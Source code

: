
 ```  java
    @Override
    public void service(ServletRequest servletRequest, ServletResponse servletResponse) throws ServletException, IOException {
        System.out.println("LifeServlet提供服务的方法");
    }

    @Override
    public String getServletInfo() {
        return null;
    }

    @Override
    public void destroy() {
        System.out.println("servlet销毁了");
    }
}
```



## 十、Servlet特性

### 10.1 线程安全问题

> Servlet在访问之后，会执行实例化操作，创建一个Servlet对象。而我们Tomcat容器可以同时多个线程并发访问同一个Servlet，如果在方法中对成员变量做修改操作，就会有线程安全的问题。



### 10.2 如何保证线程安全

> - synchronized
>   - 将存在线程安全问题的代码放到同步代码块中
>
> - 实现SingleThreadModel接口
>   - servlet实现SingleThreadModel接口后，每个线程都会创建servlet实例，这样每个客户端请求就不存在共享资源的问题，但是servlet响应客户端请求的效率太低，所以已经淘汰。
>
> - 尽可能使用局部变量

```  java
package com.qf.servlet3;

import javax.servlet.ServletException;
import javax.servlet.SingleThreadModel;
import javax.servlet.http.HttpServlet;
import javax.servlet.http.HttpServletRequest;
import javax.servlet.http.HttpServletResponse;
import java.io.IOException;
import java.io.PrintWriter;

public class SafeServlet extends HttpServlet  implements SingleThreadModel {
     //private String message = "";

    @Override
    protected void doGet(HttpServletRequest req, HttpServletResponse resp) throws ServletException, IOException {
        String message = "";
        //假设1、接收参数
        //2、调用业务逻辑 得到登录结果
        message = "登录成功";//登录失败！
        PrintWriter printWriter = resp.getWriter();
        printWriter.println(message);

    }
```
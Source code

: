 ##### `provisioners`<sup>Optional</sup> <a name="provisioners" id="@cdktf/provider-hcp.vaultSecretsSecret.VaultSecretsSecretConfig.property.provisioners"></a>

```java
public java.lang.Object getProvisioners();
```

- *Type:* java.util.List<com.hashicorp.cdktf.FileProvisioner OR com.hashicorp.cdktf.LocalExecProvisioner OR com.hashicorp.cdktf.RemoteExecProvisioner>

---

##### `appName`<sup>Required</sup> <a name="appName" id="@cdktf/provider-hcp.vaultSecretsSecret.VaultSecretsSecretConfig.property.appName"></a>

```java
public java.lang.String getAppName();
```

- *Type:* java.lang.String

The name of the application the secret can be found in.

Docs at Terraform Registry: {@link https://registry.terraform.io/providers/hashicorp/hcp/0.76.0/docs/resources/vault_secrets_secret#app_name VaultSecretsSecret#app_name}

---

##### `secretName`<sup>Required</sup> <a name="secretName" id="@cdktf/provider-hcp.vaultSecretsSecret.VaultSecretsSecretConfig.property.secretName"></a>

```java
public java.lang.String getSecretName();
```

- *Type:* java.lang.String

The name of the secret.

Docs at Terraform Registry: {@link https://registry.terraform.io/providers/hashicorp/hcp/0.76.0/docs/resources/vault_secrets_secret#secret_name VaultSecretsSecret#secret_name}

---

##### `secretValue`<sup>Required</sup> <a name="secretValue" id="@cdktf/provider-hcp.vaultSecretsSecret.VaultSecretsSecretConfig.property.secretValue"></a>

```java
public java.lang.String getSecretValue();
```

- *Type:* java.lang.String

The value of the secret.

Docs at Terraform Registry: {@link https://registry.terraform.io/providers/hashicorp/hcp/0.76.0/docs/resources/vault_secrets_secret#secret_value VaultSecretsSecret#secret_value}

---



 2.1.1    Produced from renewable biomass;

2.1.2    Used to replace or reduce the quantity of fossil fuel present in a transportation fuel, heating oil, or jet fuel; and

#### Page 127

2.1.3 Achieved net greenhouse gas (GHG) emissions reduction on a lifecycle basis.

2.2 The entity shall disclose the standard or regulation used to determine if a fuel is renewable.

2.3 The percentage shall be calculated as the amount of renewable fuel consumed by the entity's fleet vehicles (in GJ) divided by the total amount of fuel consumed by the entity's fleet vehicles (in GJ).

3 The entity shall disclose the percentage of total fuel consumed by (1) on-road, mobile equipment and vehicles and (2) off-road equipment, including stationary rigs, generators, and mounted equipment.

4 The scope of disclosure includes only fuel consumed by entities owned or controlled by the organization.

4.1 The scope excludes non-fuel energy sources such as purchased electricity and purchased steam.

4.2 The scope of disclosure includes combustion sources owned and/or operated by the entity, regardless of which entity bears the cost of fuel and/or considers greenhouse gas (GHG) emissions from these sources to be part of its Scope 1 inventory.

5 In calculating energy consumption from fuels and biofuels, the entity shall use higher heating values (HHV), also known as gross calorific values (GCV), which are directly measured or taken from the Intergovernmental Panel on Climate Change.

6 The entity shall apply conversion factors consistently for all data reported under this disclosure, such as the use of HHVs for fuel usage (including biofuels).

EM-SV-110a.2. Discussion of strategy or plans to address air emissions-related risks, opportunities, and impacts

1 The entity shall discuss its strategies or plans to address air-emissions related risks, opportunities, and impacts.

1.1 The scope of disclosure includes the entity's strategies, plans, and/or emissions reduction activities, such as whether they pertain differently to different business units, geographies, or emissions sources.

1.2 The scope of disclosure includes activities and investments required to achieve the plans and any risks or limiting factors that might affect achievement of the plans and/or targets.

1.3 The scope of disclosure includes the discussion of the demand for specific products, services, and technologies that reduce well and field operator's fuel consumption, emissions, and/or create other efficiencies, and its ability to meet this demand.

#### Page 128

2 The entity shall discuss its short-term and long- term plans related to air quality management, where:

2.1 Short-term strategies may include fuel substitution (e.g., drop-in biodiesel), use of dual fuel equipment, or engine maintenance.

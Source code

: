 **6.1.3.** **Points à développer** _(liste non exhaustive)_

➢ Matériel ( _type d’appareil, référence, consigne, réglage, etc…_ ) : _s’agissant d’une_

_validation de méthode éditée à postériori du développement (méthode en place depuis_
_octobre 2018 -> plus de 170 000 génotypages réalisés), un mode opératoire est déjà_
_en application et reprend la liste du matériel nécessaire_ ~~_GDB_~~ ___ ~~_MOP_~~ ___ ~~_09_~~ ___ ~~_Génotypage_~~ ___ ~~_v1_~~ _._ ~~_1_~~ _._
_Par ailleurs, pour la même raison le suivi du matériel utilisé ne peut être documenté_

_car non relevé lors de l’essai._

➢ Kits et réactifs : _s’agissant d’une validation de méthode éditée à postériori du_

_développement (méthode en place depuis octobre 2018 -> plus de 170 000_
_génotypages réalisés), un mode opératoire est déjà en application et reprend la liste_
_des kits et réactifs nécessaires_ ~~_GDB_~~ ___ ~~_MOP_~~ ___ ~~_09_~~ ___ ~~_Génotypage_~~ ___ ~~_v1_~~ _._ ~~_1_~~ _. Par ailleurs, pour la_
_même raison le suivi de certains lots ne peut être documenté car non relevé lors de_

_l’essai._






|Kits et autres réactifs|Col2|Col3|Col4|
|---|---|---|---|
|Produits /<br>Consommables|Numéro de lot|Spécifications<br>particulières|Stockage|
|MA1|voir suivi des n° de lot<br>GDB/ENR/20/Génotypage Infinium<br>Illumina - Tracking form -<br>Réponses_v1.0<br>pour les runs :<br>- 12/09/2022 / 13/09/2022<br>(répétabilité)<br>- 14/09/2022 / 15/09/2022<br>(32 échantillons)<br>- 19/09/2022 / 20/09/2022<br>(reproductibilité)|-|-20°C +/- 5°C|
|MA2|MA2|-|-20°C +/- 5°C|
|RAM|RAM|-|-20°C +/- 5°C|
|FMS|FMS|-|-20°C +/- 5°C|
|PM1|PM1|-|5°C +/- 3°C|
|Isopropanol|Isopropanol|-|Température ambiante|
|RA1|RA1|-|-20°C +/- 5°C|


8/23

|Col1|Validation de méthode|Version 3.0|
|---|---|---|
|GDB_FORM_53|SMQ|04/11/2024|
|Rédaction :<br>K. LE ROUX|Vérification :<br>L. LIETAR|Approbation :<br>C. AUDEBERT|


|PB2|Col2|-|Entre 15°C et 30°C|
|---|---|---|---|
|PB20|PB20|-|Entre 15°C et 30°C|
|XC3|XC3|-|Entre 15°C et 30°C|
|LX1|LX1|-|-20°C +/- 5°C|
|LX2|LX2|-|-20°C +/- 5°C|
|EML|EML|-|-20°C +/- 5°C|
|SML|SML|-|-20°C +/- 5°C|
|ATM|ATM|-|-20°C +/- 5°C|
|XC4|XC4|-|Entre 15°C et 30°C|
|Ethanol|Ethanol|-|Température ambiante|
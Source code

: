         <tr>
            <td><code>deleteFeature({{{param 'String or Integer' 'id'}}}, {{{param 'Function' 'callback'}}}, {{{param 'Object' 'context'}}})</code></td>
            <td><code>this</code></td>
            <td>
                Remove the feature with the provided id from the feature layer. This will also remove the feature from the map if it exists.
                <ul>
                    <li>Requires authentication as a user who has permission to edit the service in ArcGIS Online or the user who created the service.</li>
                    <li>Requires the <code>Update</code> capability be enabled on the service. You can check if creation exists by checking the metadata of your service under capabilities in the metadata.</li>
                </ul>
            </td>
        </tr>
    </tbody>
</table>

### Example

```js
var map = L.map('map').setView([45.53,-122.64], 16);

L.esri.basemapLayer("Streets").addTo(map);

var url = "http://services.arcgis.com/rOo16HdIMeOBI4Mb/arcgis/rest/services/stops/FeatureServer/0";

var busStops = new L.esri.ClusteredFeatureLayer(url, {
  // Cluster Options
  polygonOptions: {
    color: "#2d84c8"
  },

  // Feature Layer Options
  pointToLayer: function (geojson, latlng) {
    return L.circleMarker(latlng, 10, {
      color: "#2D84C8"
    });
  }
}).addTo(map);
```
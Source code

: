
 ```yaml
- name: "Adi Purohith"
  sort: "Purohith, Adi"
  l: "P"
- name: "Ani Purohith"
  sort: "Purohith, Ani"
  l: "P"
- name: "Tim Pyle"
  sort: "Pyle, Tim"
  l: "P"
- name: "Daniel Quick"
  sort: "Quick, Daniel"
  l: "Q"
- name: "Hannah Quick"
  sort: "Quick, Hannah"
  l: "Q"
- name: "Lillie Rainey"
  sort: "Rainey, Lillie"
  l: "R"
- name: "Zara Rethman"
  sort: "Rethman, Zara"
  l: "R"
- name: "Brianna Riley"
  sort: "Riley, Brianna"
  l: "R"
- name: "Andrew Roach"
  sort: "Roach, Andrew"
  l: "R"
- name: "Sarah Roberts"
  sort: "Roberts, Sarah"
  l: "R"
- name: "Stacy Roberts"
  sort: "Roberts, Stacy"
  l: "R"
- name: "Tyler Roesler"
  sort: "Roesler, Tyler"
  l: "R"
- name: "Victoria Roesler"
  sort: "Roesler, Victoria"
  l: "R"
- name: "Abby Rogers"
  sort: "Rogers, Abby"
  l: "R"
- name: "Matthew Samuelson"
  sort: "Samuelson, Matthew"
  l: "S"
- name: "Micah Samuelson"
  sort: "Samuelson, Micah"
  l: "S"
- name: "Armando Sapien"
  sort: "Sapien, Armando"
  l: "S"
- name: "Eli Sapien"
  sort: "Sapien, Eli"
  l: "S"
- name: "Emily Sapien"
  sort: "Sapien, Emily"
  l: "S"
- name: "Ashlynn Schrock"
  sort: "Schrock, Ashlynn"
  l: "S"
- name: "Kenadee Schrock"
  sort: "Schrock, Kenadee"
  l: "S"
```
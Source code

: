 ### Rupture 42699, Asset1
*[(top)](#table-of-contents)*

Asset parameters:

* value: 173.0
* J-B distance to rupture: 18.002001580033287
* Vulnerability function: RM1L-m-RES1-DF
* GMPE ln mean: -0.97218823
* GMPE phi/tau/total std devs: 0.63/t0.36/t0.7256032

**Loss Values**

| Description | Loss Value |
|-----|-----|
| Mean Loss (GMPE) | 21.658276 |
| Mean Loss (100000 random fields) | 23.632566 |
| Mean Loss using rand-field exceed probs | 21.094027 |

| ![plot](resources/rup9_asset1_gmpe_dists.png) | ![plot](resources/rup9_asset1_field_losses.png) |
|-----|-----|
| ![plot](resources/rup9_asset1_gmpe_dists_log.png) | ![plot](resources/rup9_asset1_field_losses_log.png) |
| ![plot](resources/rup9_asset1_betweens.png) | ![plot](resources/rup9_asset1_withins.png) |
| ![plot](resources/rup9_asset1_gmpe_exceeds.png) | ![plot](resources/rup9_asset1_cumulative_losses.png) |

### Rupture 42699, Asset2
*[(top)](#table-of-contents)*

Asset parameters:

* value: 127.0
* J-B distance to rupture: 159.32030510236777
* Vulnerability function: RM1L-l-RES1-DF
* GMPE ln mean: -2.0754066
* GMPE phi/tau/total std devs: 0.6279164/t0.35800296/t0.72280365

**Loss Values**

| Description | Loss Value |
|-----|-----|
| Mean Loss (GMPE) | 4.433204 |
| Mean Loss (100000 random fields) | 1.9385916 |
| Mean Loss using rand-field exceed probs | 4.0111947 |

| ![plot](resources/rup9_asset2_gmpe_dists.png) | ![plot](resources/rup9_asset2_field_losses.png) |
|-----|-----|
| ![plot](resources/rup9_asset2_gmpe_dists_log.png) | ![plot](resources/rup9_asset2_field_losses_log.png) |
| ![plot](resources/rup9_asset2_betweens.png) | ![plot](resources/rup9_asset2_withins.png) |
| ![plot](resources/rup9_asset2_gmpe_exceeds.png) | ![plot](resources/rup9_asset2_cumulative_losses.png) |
********************
**WHAT IS NEEDED:**
Report, from the entries above, each line where "resources" is found.

**WRITTEN RESPONSE:**
Docs at Terraform Registry: {@link https://registry.terraform.io/providers/hashicorp/hcp/0.76.0/docs/resources/vault_secrets_secret#app_name VaultSecretsSecret#app_name}
Docs at Terraform Registry: {@link https://registry.terraform.io/providers/hashicorp/hcp/0.76.0/docs/resources/vault_secrets_secret#secret_name VaultSecretsSecret#secret_name}
Docs at Terraform Registry: {@link https://registry.terraform.io/providers/hashicorp/hcp/0.76.0/docs/resources/vault_secrets_secret#secret_value VaultSecretsSecret#secret_value}
| ![plot](resources/rup9_asset1_gmpe_dists.png) | ![plot](resources/rup9_asset1_field_losses.png) |
| ![plot](resources/rup9_asset1_gmpe_dists_log.png) | ![plot](resources/rup9_asset1_field_losses_log.png) |
| ![plot](resources/rup9_asset1_betweens.png) | ![plot](resources/rup9_asset1_withins.png) |
| ![plot](resources/rup9_asset1_gmpe_exceeds.png) | ![plot](resources/rup9_asset1_cumulative_losses.png) |
| ![plot](resources/rup9_asset2_gmpe_dists.png) | ![plot](resources/rup9_asset2_field_losses.png) |
| ![plot](resources/rup9_asset2_gmpe_dists_log.png) | ![plot](resources/rup9_asset2_field_losses_log.png) |
| ![plot](resources/rup9_asset2_betweens.png) | ![plot](resources/rup9_asset2_withins.png) |
| ![plot](resources/rup9_asset2_gmpe_exceeds.png) | ![plot](resources/rup9_asset2_cumulative_losses.png) |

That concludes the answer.